На следующий день я увидела, что Томми ходит с неестественно выпрямленной рукой и обеспокоенным лицом. Все смеялись над ним, я злилась, но, должна признать, забавная сторона здесь тоже была. Потом, в конце учебного дня, когда мы выходили из комнаты творчества, он остановил меня в коридоре.

– Кэт, можно тебя на два слова?

С того дня, когда я подошла к нему на игровом поле напомнить про тенниску, миновало, наверное, недели две, и о том, что у нас своего рода дружба, уже было широко известно. Тем не менее попросить меня при всех о разговоре наедине значило поставить меня в неловкое положение. Он смутил меня, и, может быть, этим отчасти объясняется моя недостаточная готовность помочь ему.

– Я не то что психую из-за чего-то, не думай, – начал он, отведя меня в сторонку. – Хочу обойтись без лишнего риска, вот и все. Здоровьем мы не имеем права бросаться. Поэтому, Кэт, мне нужна помощь.

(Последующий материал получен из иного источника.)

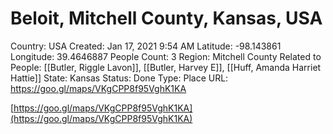 # Beloit, Mitchell County, Kansas, USA

Country: USA
Created: Jan 17, 2021 9:54 AM
Latitude: -98.143861
Longitude: 39.4646887
People Count: 3
Region: Mitchell County
Related to People: [[Butler, Riggle Lavon]], [[Butler, Harvey E]], [[Huff, Amanda Harriet Hattie]]
State: Kansas
Status: Done
Type: Place
URL: https://goo.gl/maps/VKgCPP8f95VghK1KA

[https://goo.gl/maps/VKgCPP8f95VghK1KA](https://goo.gl/maps/VKgCPP8f95VghK1KA)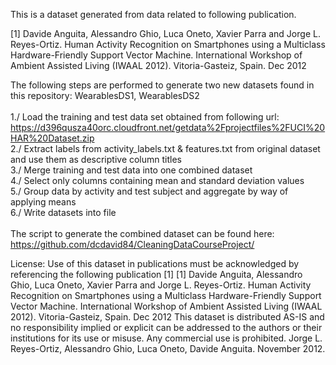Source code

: This is a dataset generated from data related to following publication.


[1] Davide Anguita, Alessandro Ghio, Luca Oneto, Xavier Parra and Jorge L. Reyes-Ortiz. Human Activity Recognition on Smartphones using a Multiclass Hardware-Friendly Support Vector Machine. International Workshop of Ambient Assisted Living (IWAAL 2012). Vitoria-Gasteiz, Spain. Dec 2012

The following steps are performed to generate two new datasets found in this repository: WearablesDS1, WearablesDS2\
\
1./ Load the training and test data set obtained from following url: https://d396qusza40orc.cloudfront.net/getdata%2Fprojectfiles%2FUCI%20HAR%20Dataset.zip \
2./ Extract labels from activity_labels.txt & features.txt from original dataset and use them as descriptive column titles\
3./ Merge training and test data into one combined dataset \
4./ Select only columns containing mean and standard deviation values\
5./ Group data by activity and test subject and aggregate by way of applying means\
6./ Write datasets into file\
\
The script to generate the combined dataset can be found here: \
https://github.com/dcdavid84/CleaningDataCourseProject/

License:
Use of this dataset in publications must be acknowledged by referencing the following publication [1] 
[1] Davide Anguita, Alessandro Ghio, Luca Oneto, Xavier Parra and Jorge L. Reyes-Ortiz. Human Activity Recognition on Smartphones using a Multiclass Hardware-Friendly Support Vector Machine. International Workshop of Ambient Assisted Living (IWAAL 2012). Vitoria-Gasteiz, Spain. Dec 2012
This dataset is distributed AS-IS and no responsibility implied or explicit can be addressed to the authors or their institutions for its use or misuse. Any commercial use is prohibited.
Jorge L. Reyes-Ortiz, Alessandro Ghio, Luca Oneto, Davide Anguita. November 2012.
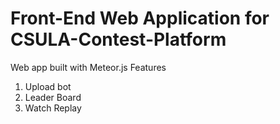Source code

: # Front-End Web Application for CSULA-Contest-Platform

Web app built with Meteor.js
Features
1. Upload bot
2. Leader Board
3. Watch Replay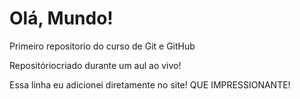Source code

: # Olá, Mundo!
 Primeiro repositorio do curso de Git e GitHub

Repositóriocriado durante um aul ao vivo!

Essa linha eu  adicionei diretamente  no site!  QUE IMPRESSIONANTE!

Его, объяснил он, беспокоит то, что может случиться во сне. Согнуть руку в локте ночью можно запросто.

– Мне все время снится, что я отбиваюсь от толпы римских легионеров.

После недолгих расспросов я поняла, что к нему за это время подходили многие – те, кого не было тогда во время ланча, – и повторяли предостережение Кристофера X. Кто-то из них творчески развил шутку: Томми рассказали о воспитаннике, который уснул однажды с таким порезом, а когда проснулся, вся рука от кисти до плеча была у него оголена, как у скелета, – кожа снялась, точно «длинная перчатка в „Моей прекрасной леди”».

Просьба Томми ко мне состояла в том, чтобы помочь наложить лубок, который не даст руке согнуться ночью.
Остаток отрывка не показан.